→ **EXTRACTED ENTRIES**:
[Start of Attachment]

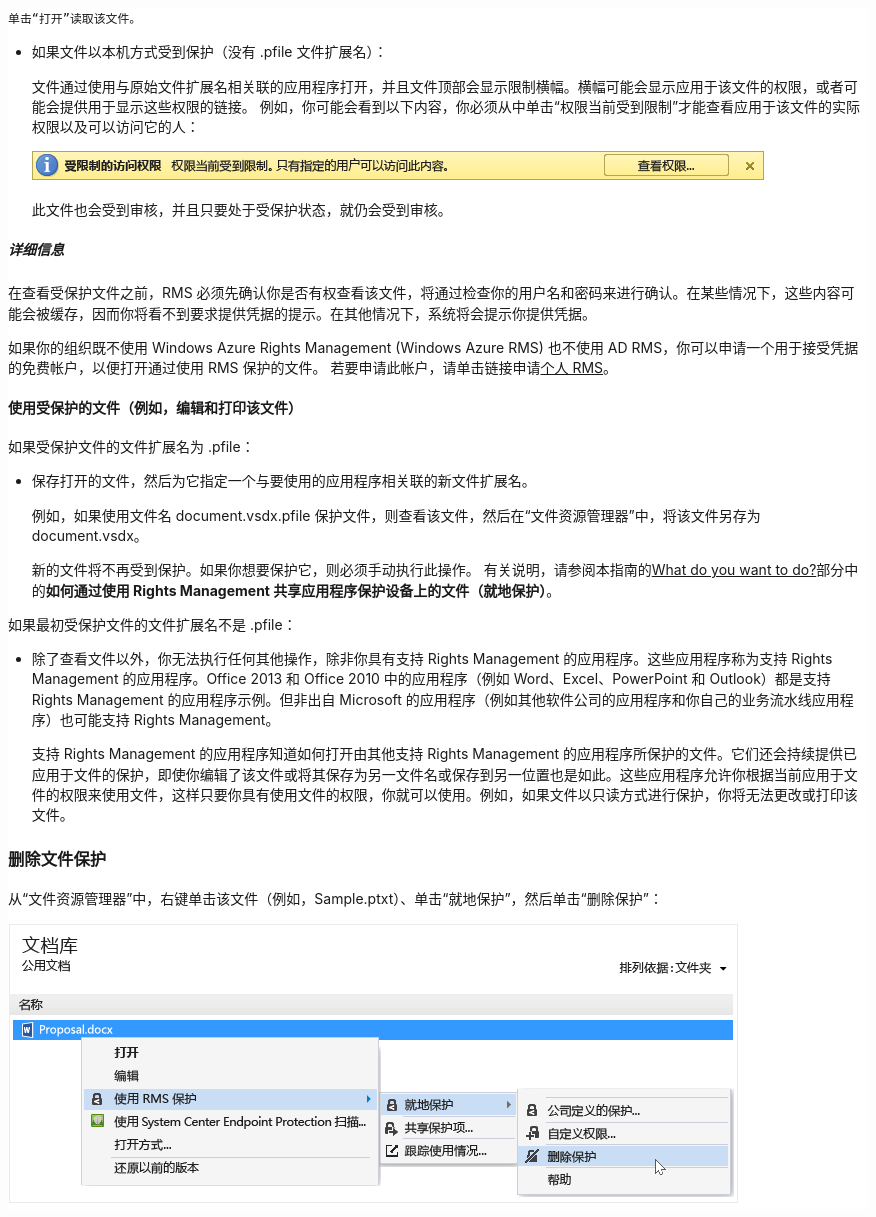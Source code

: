     单击“打开”读取该文件。

-   如果文件以本机方式受到保护（没有 .pfile 文件扩展名）：

    文件通过使用与原始文件扩展名相关联的应用程序打开，并且文件顶部会显示限制横幅。横幅可能会显示应用于该文件的权限，或者可能会提供用于显示这些权限的链接。 例如，你可能会看到以下内容，你必须从中单击“权限当前受到限制”才能查看应用于该文件的实际权限以及可以访问它的人：

    ![](../Image/ADRMS_MSRMSApp_RestrictedAccess.png)

    此文件也会受到审核，并且只要处于受保护状态，就仍会受到审核。

##### 详细信息
在查看受保护文件之前，RMS 必须先确认你是否有权查看该文件，将通过检查你的用户名和密码来进行确认。在某些情况下，这些内容可能会被缓存，因而你将看不到要求提供凭据的提示。在其他情况下，系统将会提示你提供凭据。

如果你的组织既不使用 Windows Azure Rights Management (Windows Azure RMS) 也不使用 AD RMS，你可以申请一个用于接受凭据的免费帐户，以便打开通过使用 RMS 保护的文件。 若要申请此帐户，请单击链接申请[个人 RMS](http://go.microsoft.com/fwlink/?LinkId=309469)。

#### <a name="BKMK_UserDefined"></a>使用受保护的文件（例如，编辑和打印该文件）
如果受保护文件的文件扩展名为 .pfile：

-   保存打开的文件，然后为它指定一个与要使用的应用程序相关联的新文件扩展名。

    例如，如果使用文件名 document.vsdx.pfile 保护文件，则查看该文件，然后在“文件资源管理器”中，将该文件另存为 document.vsdx。

    新的文件将不再受到保护。如果你想要保护它，则必须手动执行此操作。 有关说明，请参阅本指南的[What do you want to do?](../Topic/Rights_Management_sharing_application_user_guide_-_revision_for_single_topic.md#BKMK_UsingMSRMSApp)部分中的**如何通过使用 Rights Management 共享应用程序保护设备上的文件（就地保护）**。

如果最初受保护文件的文件扩展名不是 .pfile：

-   除了查看文件以外，你无法执行任何其他操作，除非你具有支持 Rights Management 的应用程序。这些应用程序称为支持 Rights Management 的应用程序。Office 2013 和 Office 2010 中的应用程序（例如 Word、Excel、PowerPoint 和 Outlook）都是支持 Rights Management 的应用程序示例。但非出自 Microsoft 的应用程序（例如其他软件公司的应用程序和你自己的业务流水线应用程序）也可能支持 Rights Management。

    支持 Rights Management 的应用程序知道如何打开由其他支持 Rights Management 的应用程序所保护的文件。它们还会持续提供已应用于文件的保护，即使你编辑了该文件或将其保存为另一文件名或保存到另一位置也是如此。这些应用程序允许你根据当前应用于文件的权限来使用文件，这样只要你具有使用文件的权限，你就可以使用。例如，如果文件以只读方式进行保护，你将无法更改或打印该文件。

### <a name="BKMK_RemoveProtection"></a>删除文件保护
从“文件资源管理器”中，右键单击该文件（例如，Sample.ptxt）、单击“就地保护”，然后单击“删除保护”：

![](../Image/ADRMS_MSRMSApp_RemoveProtection.png)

[End of Attachment]

→ **WORK REQUEST**: Lines that contain the string "pfile" should be copied from the material above.

→ **TASK RESPONSE**:
-   如果文件以本机方式受到保护（没有 .pfile 文件扩展名）：
如果受保护文件的文件扩展名为 .pfile：
    例如，如果使用文件名 document.vsdx.pfile 保护文件，则查看该文件，然后在“文件资源管理器”中，将该文件另存为 document.vsdx。
如果最初受保护文件的文件扩展名不是 .pfile：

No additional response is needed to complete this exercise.